Letting Φ denote the set of node locations (vertices), the SINR-based (geometric) digraph at time k has the directed edge set

\displaystyle \vec{E}_k=\{(x,y)\in\Phi^2\colon \mathbf{1}({\rm SINR}_{xy}>\theta)\},

SINRxy is the SINR at y when it attempts to receive from x at time k. The SINR condition implies that for an edge to form, x is transmitting at time k while y is not (unless y is full-duplex-capable). Then

\displaystyle G_n\left(\Phi,\bigcup_{k=1}^n \vec{E}_k\right),

is a directed multigraph (multiple edges are allowed between two vertices) that captures the entire history of successful transmissions in the network up to time n. It may be called the space-time SINR multigraph at time n. Figure 1 shows movie of the evolution of a network with 36 nodes that are transmitting independently with probability 1/4 in each time slot (slotted ALOHA).

Fig. 1. Example of space-time SIR multigraph with θ=3, path loss exponent 4, no noise, and Rayleigh fading. Filled circles indicate transmitters. Edges get thicker each time their link succeeds, and they turn red when bidirectionally is first achieved.

Figure 2 shows a larger network of the same type, with 400 nodes.

Fig. 2. Same as Figure 1 but with 400 nodes.

This graph reveals how many nodes can be reached from a given node within a certain time, or how many other nodes a node can receive a message from. Information in the network propagates along causal paths, i.e., paths where the first link is established before the second before the third, etc. To simplify the identification of such paths, the time index when an edge is established can be added as an edge weight.

Based on this graph, notions of percolation and connectivity can be rigorously defined. For connectivity, a natural definition is that the network is connected if causal paths exist between all pairs of nodes. A fairly general result can be proven without much difficulty: For arbitrary deterministic Φ∈ℝ2, ALOHA with transmit probability 0<p<1, a path loss exponent greater than 2, the graph G is almost surely connected if the (independent) fading variables have infinite support, irrespective of the noise level.

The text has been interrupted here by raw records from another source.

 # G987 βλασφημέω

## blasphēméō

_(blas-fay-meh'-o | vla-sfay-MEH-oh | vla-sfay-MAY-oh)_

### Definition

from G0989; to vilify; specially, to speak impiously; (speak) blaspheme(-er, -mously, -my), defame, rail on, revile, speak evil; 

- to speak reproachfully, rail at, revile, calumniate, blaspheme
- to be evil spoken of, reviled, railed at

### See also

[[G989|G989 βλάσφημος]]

When an analysis for a deterministic set of locations Φ seems hard, randomizing it to a point process may improve the tractability. A good starting point, as usual, is the PPP. For the PPP, one can hope to answer questions such as:

  • How long does it take on average for a message to propagate from node x to node y (first-passage percolation)? Here x and y are deterministically added to the node set.
  • Under which condition is the average time for a node to reach any other node infinite? (If this average time is infinite, the node could be declared isolated.)
  • Is the propagation speed, defined as the time it takes for information to travel from x to y normalized by their distance, zero or positive asymptotically as the distance grows to infinity?

Based on these results, parameters such as the transmit probability can be optimized.